Que levante la mano quién no esté ya cansada de que la mente tenga vida propia y piense piense piense a sus hanchas sin tener piedad de una misma.

Así que con una mente tan empoderada como la nuestra, necesitamos una actividad que nos relaje. A algunas personas les funciona el yoga, pintar, las manualidades… A mí hay 2 cosas que me funcionan: correr hasta agotar cada célula de mi piel, haciendo que el cerebro ya no piense de lo cansado que está y ver pelis/ series o leer libros de esos que te sacan la carcajada al momento y desconectas de tal forma que duermes del tirón y sin ningún problema.

Así que correr te hace sentir genial porque te pone en contacto con la naturaleza, conoces gente majísima y las endofinas del día siguiente son un vicio. Pero seamos realistas frente el estrés, los malos rollos y el “me cago en to” lo ideal para quemar la mala “onda” es correr.

Correr me desconecta la cabeza porque tienes que estar pendiente de tantas cosas, que tu mente ya no puede estar ocupada de nada más.

Y aquí os dejo 4 cositas que hay que tener en cuenta cuando corres de noche:

– El frontal (porque en inverno corremos de noche y es un MUST). Correr con frontal es la cosa más incómoda del mundo mundial, porque por muchos lumens que tenga el aparatito y por muy petzel que sea y tal no dejas de tener  una luz en la cabeza.

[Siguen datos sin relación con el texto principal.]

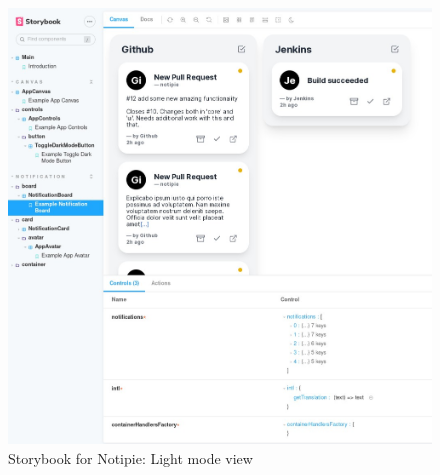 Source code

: \begin{figure}[hp]
  \centering
  \includegraphics[width=\linewidth,keepaspectratio]{img/storybook_light.jpg}
  \caption{Storybook for Notipie: Light mode view}
  \label{fig:storybook-light}
\end{figure}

Y es un fastidio y pesa (que no te engañen).

– Las pilas. ¡Ouh yeah! Todos los frontales van con pilas y/o cargador USB. Y nota mental: ¡carga el frontal antes de salir a correr! Parece una obviedad pero fliparíais la de veces que he salido a correr sin que estuviera cargado.

– The fucking humedad. Sí. Existe y es jodida sobretodo de noche, no por el frío sino porque al respirar la condensación hace que no veas nada. Tanto frontal que luego por culpa de la sudoración y la respiración te persigue la niebla. ¡JA!

– Lo agujeritos, las raíces y otras sorpresas. Correr de noche es una mierda. No vees los agujeros del suelo, ni las raíces de los árboles que salen del suelo (¡Ojo peligro!) ni los animales. Sólo oyes ruidos raros que te ponen la piel de punta. Correr de noche saca mi lado artístico porque me pongo a cantar como loca para espantar a los jabalís. ¡Sorpresa! No corres sola de noche, no, corres junto a unos preciosos jabalís. Pues hay un montón y son una ventaja. Te ayudan a mejorar tu marca en cualquier tramo se Strava. ¡Ja!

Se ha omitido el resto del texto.